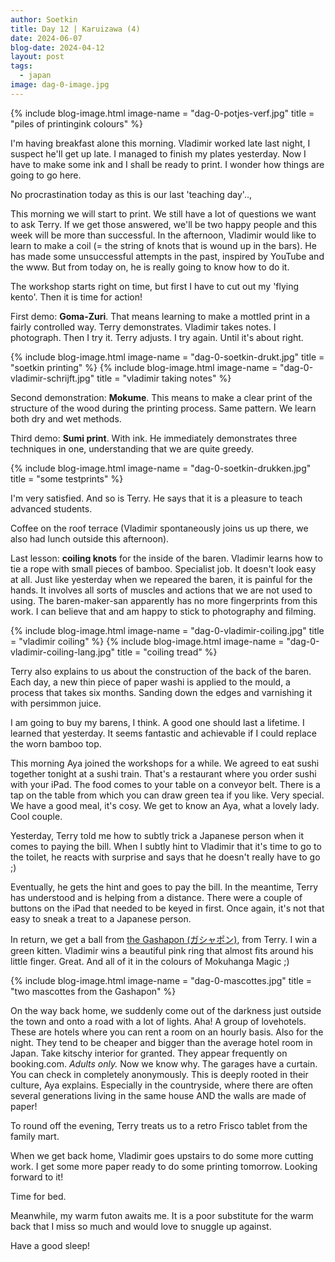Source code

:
 ```yaml
---
author: Soetkin
title: Day 12 | Karuizawa (4)
date: 2024-06-07
blog-date: 2024-04-12
layout: post
tags:
  - japan
image: dag-0-image.jpg
---
```

{% include blog-image.html image-name = "dag-0-potjes-verf.jpg"  title = "piles of printingink colours" %}

I'm having breakfast alone this morning.  Vladimir worked late last night, I suspect he'll get up late. I managed to finish my plates yesterday. Now I have to make some ink and I shall be ready to print. I wonder how things are going to go here.

No procrastination today as this is our last 'teaching day'..,

This morning we will start to print. We still have a lot of questions we want to ask Terry. If we get those answered, we'll be two happy people and this week will be more than successful. In the afternoon, Vladimir would like to learn to make a coil (= the string of knots that is wound up in the bars). He has made some unsuccessful attempts in the past, inspired by YouTube and the www. But from today on, he is really going to know how to do it.

The workshop starts right on time, but first I have to cut out my 'flying kento'. Then it is time for action!

First demo: **Goma-Zuri**. That means learning to make a mottled print in a fairly controlled way. Terry demonstrates. Vladimir takes notes. I photograph. Then I try it. Terry adjusts. I try again. Until it's about right.

{% include blog-image.html image-name = "dag-0-soetkin-drukt.jpg"  title = "soetkin printing" %}
{% include blog-image.html image-name = "dag-0-vladimir-schrijft.jpg"  title = "vladimir taking notes" %}

Second demonstration: **Mokume**. This means to make a clear print of the structure of the wood during the printing process. Same pattern. We learn both dry and wet methods.

Third demo: **Sumi print**. With ink. He immediately demonstrates three techniques in one, understanding that we are quite greedy.

{% include blog-image.html image-name = "dag-0-soetkin-drukken.jpg"  title = "some testprints" %}

I'm very satisfied. And so is Terry. He says that it is a pleasure to teach advanced students.

Coffee on the roof terrace (Vladimir spontaneously joins us up there, we also had lunch outside this afternoon).

Last lesson: **coiling knots** for the inside of the baren. Vladimir learns how to tie a rope with small pieces of bamboo. Specialist job. It doesn't look easy at all. Just like yesterday when we repeared the baren, it is painful for the hands. It involves all sorts of muscles and actions that we are not used to using. The baren-maker-san apparently has no more fingerprints from this work. I can believe that and am happy to stick to photography and filming.

{% include blog-image.html image-name = "dag-0-vladimir-coiling.jpg"  title = "vladimir coiling" %}
{% include blog-image.html image-name = "dag-0-vladimir-coiling-lang.jpg"  title = "coiling tread" %}

Terry also explains to us about the construction of the back of the baren. Each day, a new thin piece of paper washi is applied to the mould, a process that takes six months. Sanding down the edges and varnishing it with persimmon juice.

I am going to buy my barens, I think. 
A good one should last a lifetime. I learned that yesterday. It seems fantastic and achievable if I could replace the worn bamboo top.

This morning Aya joined the workshops for a while. We agreed to eat sushi together tonight at a sushi train. That's a restaurant where you order sushi with your iPad. The food comes to your table on a conveyor belt. There is a tap on the table from which you can draw green tea if you like.  Very special. We have a good meal, it's cosy. We get to know an Aya, what a lovely lady. Cool couple.

Yesterday, Terry told me how to subtly trick a Japanese person when it comes to paying the bill. When I subtly hint to Vladimir that it's time to go to the toilet, he reacts with surprise and says that he doesn't really have to go ;)

Eventually, he gets the hint and goes to pay the bill. In the meantime, Terry has understood and is helping from a distance. There were a couple of buttons on the iPad that needed to be keyed in first. Once again, it's not that easy to sneak a treat to a Japanese person.

In return, we get a ball from [the Gashapon (ガシャポン)](https://en.wikipedia.org/wiki/Gashapon), from Terry.  I win a green kitten. Vladimir wins a beautiful pink ring that almost fits around his little finger. Great. And all of it in the colours of Mokuhanga Magic ;)

{% include blog-image.html image-name = "dag-0-mascottes.jpg"  title = "two mascottes from the Gashapon" %}

On the way back home, we suddenly come out of the darkness just outside the town and onto a road with a lot of lights. Aha! A group of lovehotels. These are hotels where you can rent a room on an hourly basis. Also for the night. They tend to be cheaper and bigger than the average hotel room in Japan. Take kitschy interior for granted. They appear frequently on booking.com. _Adults only._ Now we know why. The garages have a curtain. You can check in completely anonymously. This is deeply rooted in their culture, Aya explains. Especially in the countryside, where there are often several generations living in the same house AND the walls are made of paper!

To round off the evening, Terry treats us to a retro Frisco tablet from the family mart.

When we get back home, Vladimir goes upstairs to do some more cutting work. I get some more paper ready to do some printing tomorrow. Looking forward to it!

Time for bed.

Meanwhile, my warm futon awaits me. It is a poor substitute for the warm back that I miss so much and would love to snuggle up against.

Have a good sleep!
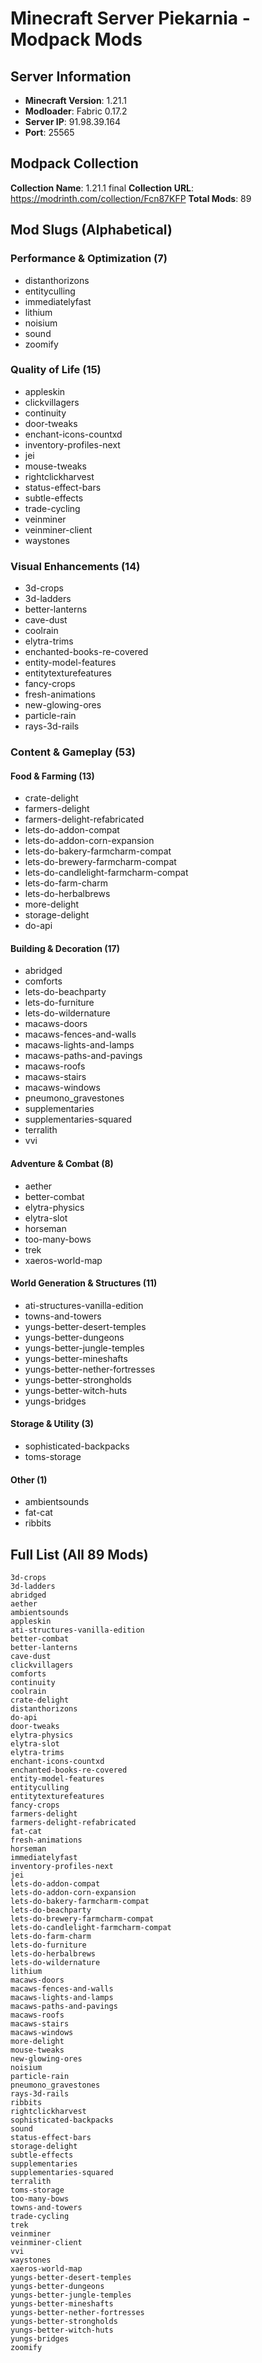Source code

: # Minecraft Server Piekarnia - Modpack Mods

## Server Information
- **Minecraft Version**: 1.21.1
- **Modloader**: Fabric 0.17.2
- **Server IP**: 91.98.39.164
- **Port**: 25565

## Modpack Collection
**Collection Name**: 1.21.1 final
**Collection URL**: https://modrinth.com/collection/Fcn87KFP
**Total Mods**: 89

## Mod Slugs (Alphabetical)

### Performance & Optimization (7)
- distanthorizons
- entityculling
- immediatelyfast
- lithium
- noisium
- sound
- zoomify

### Quality of Life (15)
- appleskin
- clickvillagers
- continuity
- door-tweaks
- enchant-icons-countxd
- inventory-profiles-next
- jei
- mouse-tweaks
- rightclickharvest
- status-effect-bars
- subtle-effects
- trade-cycling
- veinminer
- veinminer-client
- waystones

### Visual Enhancements (14)
- 3d-crops
- 3d-ladders
- better-lanterns
- cave-dust
- coolrain
- elytra-trims
- enchanted-books-re-covered
- entity-model-features
- entitytexturefeatures
- fancy-crops
- fresh-animations
- new-glowing-ores
- particle-rain
- rays-3d-rails

### Content & Gameplay (53)

#### Food & Farming (13)
- crate-delight
- farmers-delight
- farmers-delight-refabricated
- lets-do-addon-compat
- lets-do-addon-corn-expansion
- lets-do-bakery-farmcharm-compat
- lets-do-brewery-farmcharm-compat
- lets-do-candlelight-farmcharm-compat
- lets-do-farm-charm
- lets-do-herbalbrews
- more-delight
- storage-delight
- do-api

#### Building & Decoration (17)
- abridged
- comforts
- lets-do-beachparty
- lets-do-furniture
- lets-do-wildernature
- macaws-doors
- macaws-fences-and-walls
- macaws-lights-and-lamps
- macaws-paths-and-pavings
- macaws-roofs
- macaws-stairs
- macaws-windows
- pneumono_gravestones
- supplementaries
- supplementaries-squared
- terralith
- vvi

#### Adventure & Combat (8)
- aether
- better-combat
- elytra-physics
- elytra-slot
- horseman
- too-many-bows
- trek
- xaeros-world-map

#### World Generation & Structures (11)
- ati-structures-vanilla-edition
- towns-and-towers
- yungs-better-desert-temples
- yungs-better-dungeons
- yungs-better-jungle-temples
- yungs-better-mineshafts
- yungs-better-nether-fortresses
- yungs-better-strongholds
- yungs-better-witch-huts
- yungs-bridges

#### Storage & Utility (3)
- sophisticated-backpacks
- toms-storage

#### Other (1)
- ambientsounds
- fat-cat
- ribbits

## Full List (All 89 Mods)
```
3d-crops
3d-ladders
abridged
aether
ambientsounds
appleskin
ati-structures-vanilla-edition
better-combat
better-lanterns
cave-dust
clickvillagers
comforts
continuity
coolrain
crate-delight
distanthorizons
do-api
door-tweaks
elytra-physics
elytra-slot
elytra-trims
enchant-icons-countxd
enchanted-books-re-covered
entity-model-features
entityculling
entitytexturefeatures
fancy-crops
farmers-delight
farmers-delight-refabricated
fat-cat
fresh-animations
horseman
immediatelyfast
inventory-profiles-next
jei
lets-do-addon-compat
lets-do-addon-corn-expansion
lets-do-bakery-farmcharm-compat
lets-do-beachparty
lets-do-brewery-farmcharm-compat
lets-do-candlelight-farmcharm-compat
lets-do-farm-charm
lets-do-furniture
lets-do-herbalbrews
lets-do-wildernature
lithium
macaws-doors
macaws-fences-and-walls
macaws-lights-and-lamps
macaws-paths-and-pavings
macaws-roofs
macaws-stairs
macaws-windows
more-delight
mouse-tweaks
new-glowing-ores
noisium
particle-rain
pneumono_gravestones
rays-3d-rails
ribbits
rightclickharvest
sophisticated-backpacks
sound
status-effect-bars
storage-delight
subtle-effects
supplementaries
supplementaries-squared
terralith
toms-storage
too-many-bows
towns-and-towers
trade-cycling
trek
veinminer
veinminer-client
vvi
waystones
xaeros-world-map
yungs-better-desert-temples
yungs-better-dungeons
yungs-better-jungle-temples
yungs-better-mineshafts
yungs-better-nether-fortresses
yungs-better-strongholds
yungs-better-witch-huts
yungs-bridges
zoomify
```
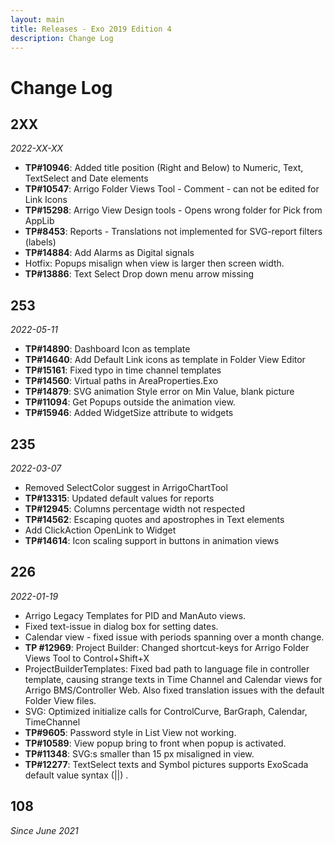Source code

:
 ```yaml
---
layout: main
title: Releases - Exo 2019 Edition 4
description: Change Log
---
```


# Change Log

## 2XX
*2022-XX-XX*
- **TP#10946**: Added title position (Right and Below) to Numeric, Text, TextSelect and Date elements
- **TP#10547**: Arrigo Folder Views Tool - Comment - can not be edited for Link Icons
- **TP#15298**: Arrigo View Design tools - Opens wrong folder for Pick from AppLib
- **TP#8453**: Reports - Translations not implemented for SVG-report filters (labels)
- **TP#14884**: Add Alarms as Digital signals
- Hotfix: Popups misalign when view is larger then screen width.
- **TP#13886**: Text Select Drop down menu arrow missing

## 253
*2022-05-11*
- **TP#14890**: Dashboard Icon as template
- **TP#14640**: Add Default Link icons as template in Folder View Editor
- **TP#15161**: Fixed typo in time channel templates
- **TP#14560**: Virtual paths in AreaProperties.Exo
- **TP#14879**: SVG animation Style error on Min Value, blank picture
- **TP#11094**: Get Popups outside the animation view.
- **TP#15946**: Added WidgetSize attribute to widgets

## 235
*2022-03-07*
- Removed SelectColor suggest in ArrigoChartTool
- **TP#13315**: Updated default values for reports
- **TP#12945**: Columns percentage width not respected
- **TP#14562**: Escaping quotes and apostrophes in Text elements
- Add ClickAction OpenLink to Widget
- **TP#14614**: Icon scaling support in buttons in animation views

## 226
*2022-01-19*
- Arrigo Legacy Templates for PID and ManAuto views.
- Fixed text-issue in dialog box for setting dates. 
- Calendar view - fixed issue with periods spanning over a month change.
- **TP #12969**: Project Builder: Changed shortcut-keys for Arrigo Folder Views Tool to Control+Shift+X 
- ProjectBuilderTemplates: Fixed bad path to language file in controller template, causing strange texts in Time Channel and Calendar views for Arrigo BMS/Controller Web. Also fixed translation issues with the default Folder View files.
- SVG: Optimized initialize calls for ControlCurve, BarGraph, Calendar, TimeChannel
- **TP#9605**: Password style in List View not working.
- **TP#10589**: View popup bring to front when popup is activated.
- **TP#11348**: SVG:s smaller than 15 px misaligned in view.
- **TP#12277**: TextSelect texts and Symbol pictures supports ExoScada default value syntax (||) .

## 108

_Since June 2021_
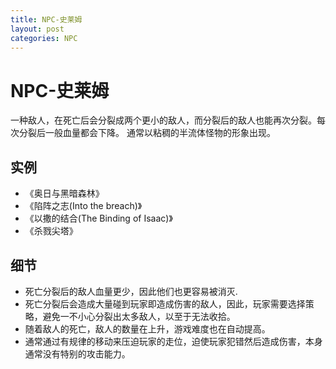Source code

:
 ```yaml
---
title: NPC-史莱姆
layout: post
categories: NPC
---
```


# NPC-史莱姆
一种敌人，在死亡后会分裂成两个更小的敌人，而分裂后的敌人也能再次分裂。每次分裂后一般血量都会下降。
通常以粘稠的半流体怪物的形象出现。

## 实例
- 《奥日与黑暗森林》
- 《陷阵之志(Into the breach)》
- 《以撒的结合(The Binding of Isaac)》
- 《杀戮尖塔》

## 细节
- 死亡分裂后的敌人血量更少，因此他们也更容易被消灭.
- 死亡分裂后会造成大量碰到玩家即造成伤害的敌人，因此，玩家需要选择策略，避免一不小心分裂出太多敌人，以至于无法收拾。
- 随着敌人的死亡，敌人的数量在上升，游戏难度也在自动提高。
- 通常通过有规律的移动来压迫玩家的走位，迫使玩家犯错然后造成伤害，本身通常没有特别的攻击能力。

# # # # # # #

WORK REQUEST - Scan the material for "candlelight" and copy the lines that hold it.

EXERCISE ANSWER -
- lets-do-candlelight-farmcharm-compat
lets-do-candlelight-farmcharm-compat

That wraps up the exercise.